(Stored items from a collection)
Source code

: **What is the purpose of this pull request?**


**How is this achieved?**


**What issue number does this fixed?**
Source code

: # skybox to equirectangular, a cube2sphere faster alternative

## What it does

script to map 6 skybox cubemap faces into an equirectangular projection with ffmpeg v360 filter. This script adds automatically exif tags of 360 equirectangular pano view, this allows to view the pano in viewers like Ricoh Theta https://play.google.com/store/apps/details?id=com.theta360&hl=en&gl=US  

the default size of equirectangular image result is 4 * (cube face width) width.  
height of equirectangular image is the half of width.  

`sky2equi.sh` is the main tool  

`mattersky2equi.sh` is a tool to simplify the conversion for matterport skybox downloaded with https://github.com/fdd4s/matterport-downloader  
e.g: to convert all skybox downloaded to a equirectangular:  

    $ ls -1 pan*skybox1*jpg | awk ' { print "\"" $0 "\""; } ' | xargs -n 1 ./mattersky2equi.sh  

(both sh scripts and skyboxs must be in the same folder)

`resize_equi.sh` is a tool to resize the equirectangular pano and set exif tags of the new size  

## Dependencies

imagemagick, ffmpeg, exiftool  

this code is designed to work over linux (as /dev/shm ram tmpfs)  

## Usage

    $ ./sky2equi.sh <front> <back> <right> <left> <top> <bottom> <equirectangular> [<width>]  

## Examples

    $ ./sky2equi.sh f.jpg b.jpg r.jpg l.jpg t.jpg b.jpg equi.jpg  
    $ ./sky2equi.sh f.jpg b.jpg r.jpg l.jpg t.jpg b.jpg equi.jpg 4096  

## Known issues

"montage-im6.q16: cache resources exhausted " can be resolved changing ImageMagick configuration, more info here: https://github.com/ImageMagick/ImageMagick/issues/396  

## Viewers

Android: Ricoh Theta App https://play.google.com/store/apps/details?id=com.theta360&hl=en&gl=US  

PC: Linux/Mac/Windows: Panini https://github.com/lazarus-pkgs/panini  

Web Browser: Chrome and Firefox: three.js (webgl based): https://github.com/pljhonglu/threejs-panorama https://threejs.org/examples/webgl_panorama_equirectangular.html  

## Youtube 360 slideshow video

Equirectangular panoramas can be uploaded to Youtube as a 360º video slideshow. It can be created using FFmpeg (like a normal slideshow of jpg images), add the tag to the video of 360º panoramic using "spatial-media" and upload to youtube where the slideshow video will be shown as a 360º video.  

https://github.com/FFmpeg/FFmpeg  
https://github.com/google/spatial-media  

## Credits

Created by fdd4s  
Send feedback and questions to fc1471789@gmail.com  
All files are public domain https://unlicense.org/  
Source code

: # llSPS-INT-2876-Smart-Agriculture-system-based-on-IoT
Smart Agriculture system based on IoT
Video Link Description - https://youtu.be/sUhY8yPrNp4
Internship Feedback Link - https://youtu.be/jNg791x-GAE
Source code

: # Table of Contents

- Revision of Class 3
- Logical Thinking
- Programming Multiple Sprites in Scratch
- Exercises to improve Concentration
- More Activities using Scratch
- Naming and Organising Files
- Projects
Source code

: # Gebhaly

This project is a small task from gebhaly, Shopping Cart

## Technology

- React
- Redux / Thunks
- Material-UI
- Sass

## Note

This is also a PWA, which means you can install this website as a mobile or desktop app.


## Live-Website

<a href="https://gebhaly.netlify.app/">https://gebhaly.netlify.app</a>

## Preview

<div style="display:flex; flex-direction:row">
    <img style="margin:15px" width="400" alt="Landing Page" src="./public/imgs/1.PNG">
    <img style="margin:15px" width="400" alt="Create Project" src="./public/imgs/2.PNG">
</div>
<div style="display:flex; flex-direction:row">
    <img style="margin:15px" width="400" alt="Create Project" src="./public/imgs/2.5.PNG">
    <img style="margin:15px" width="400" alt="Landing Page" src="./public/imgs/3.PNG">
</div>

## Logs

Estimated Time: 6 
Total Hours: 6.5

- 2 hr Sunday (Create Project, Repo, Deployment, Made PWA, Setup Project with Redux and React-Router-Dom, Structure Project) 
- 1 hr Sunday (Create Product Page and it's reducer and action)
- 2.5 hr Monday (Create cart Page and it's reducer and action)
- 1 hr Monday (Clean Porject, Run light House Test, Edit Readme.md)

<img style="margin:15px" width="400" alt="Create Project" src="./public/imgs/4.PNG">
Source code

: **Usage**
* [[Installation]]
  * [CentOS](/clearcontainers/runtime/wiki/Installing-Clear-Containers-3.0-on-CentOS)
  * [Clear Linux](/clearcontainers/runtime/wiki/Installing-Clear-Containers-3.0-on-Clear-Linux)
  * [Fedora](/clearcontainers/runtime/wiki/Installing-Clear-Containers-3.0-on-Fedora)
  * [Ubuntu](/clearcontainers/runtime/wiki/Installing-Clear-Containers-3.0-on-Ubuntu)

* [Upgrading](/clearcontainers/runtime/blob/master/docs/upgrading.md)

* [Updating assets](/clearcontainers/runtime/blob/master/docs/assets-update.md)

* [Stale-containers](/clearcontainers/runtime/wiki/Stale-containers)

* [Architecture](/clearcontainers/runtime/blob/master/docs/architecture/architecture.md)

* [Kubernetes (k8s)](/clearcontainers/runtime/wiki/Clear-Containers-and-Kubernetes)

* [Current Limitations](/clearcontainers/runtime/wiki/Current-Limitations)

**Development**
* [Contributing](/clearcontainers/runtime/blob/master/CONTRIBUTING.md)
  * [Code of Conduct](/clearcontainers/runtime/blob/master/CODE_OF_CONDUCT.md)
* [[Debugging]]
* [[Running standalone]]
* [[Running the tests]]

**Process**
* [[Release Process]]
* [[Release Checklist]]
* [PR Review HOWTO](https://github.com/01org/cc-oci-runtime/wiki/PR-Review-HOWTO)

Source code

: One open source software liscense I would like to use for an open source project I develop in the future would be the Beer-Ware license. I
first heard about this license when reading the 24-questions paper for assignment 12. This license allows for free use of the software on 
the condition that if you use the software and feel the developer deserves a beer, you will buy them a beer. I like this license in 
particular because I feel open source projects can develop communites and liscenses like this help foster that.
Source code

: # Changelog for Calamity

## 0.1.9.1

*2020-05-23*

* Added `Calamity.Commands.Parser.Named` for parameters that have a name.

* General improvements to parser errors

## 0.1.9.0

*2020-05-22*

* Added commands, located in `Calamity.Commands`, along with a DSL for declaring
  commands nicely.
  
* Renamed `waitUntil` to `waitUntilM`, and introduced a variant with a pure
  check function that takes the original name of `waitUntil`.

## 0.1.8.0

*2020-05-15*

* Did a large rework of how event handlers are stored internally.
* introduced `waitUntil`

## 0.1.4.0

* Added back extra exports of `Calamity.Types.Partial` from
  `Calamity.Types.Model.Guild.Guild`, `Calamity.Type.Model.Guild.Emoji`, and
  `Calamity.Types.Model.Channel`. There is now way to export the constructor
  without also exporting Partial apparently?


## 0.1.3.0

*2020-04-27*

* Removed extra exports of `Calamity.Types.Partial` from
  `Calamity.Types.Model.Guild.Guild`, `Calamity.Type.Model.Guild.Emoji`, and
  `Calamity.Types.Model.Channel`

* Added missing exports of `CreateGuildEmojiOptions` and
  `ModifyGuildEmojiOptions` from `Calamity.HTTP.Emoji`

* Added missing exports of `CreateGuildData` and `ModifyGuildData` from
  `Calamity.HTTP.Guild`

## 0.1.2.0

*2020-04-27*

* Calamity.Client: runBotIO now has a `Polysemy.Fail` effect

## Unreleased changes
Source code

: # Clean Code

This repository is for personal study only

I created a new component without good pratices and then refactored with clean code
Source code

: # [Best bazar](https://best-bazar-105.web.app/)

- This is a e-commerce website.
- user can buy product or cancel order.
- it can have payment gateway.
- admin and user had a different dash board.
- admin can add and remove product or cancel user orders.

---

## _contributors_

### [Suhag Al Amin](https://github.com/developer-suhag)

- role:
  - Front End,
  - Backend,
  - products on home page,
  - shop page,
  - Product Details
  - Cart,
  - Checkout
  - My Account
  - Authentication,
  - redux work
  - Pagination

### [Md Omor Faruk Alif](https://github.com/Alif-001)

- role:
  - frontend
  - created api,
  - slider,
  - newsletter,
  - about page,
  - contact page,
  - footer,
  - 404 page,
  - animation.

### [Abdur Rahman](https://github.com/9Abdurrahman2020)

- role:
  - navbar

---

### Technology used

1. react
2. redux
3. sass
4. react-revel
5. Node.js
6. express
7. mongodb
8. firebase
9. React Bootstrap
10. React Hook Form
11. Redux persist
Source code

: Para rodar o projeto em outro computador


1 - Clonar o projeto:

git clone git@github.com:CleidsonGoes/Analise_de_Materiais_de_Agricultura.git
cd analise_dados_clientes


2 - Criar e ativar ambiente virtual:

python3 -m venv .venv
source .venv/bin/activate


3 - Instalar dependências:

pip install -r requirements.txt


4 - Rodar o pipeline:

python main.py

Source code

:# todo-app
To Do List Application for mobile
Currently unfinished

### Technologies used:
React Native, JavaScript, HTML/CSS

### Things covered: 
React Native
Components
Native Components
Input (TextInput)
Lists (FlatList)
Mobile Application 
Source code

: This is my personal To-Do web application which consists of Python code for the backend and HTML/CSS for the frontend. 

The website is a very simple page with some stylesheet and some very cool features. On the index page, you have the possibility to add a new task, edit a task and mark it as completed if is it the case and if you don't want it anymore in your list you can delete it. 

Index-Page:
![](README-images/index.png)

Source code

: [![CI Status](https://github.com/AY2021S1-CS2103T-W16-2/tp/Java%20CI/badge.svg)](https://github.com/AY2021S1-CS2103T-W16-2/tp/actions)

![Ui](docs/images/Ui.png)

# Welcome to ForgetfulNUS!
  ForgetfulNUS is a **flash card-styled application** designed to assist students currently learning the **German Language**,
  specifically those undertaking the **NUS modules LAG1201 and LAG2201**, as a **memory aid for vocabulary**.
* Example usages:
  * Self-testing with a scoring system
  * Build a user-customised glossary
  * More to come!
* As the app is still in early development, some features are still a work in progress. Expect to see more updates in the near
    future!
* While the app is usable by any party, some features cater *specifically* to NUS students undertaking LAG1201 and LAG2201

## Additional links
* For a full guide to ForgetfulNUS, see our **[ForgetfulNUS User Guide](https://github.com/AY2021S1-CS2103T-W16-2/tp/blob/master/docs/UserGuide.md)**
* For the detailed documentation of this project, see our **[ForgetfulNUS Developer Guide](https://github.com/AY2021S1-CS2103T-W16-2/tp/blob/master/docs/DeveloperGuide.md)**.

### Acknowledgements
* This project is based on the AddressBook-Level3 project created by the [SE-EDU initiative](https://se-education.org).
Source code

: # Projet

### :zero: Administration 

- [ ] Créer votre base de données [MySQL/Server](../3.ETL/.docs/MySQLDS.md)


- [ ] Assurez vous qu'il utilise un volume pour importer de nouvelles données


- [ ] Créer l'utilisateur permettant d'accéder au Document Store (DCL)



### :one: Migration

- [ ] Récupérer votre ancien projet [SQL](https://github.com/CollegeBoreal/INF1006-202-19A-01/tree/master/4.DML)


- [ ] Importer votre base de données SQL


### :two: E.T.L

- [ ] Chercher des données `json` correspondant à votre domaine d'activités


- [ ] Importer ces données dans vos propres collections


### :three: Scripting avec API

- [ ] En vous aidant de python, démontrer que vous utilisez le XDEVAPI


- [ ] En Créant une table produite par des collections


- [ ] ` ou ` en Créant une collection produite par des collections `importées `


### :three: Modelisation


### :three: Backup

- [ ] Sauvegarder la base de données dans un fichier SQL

**AIM OF THE EXERCISE**
Output only the lines from the one that contains "- [ ] Chercher" through the final line of the records, exactly as given.

**EXPECTED ANSWER**
- [ ] Chercher des données `json` correspondant à votre domaine d'activités


- [ ] Importer ces données dans vos propres collections


### :three: Scripting avec API

- [ ] En vous aidant de python, démontrer que vous utilisez le XDEVAPI


- [ ] En Créant une table produite par des collections


- [ ] ` ou ` en Créant une collection produite par des collections `importées `


### :three: Modelisation


### :three: Backup

- [ ] Sauvegarder la base de données dans un fichier SQL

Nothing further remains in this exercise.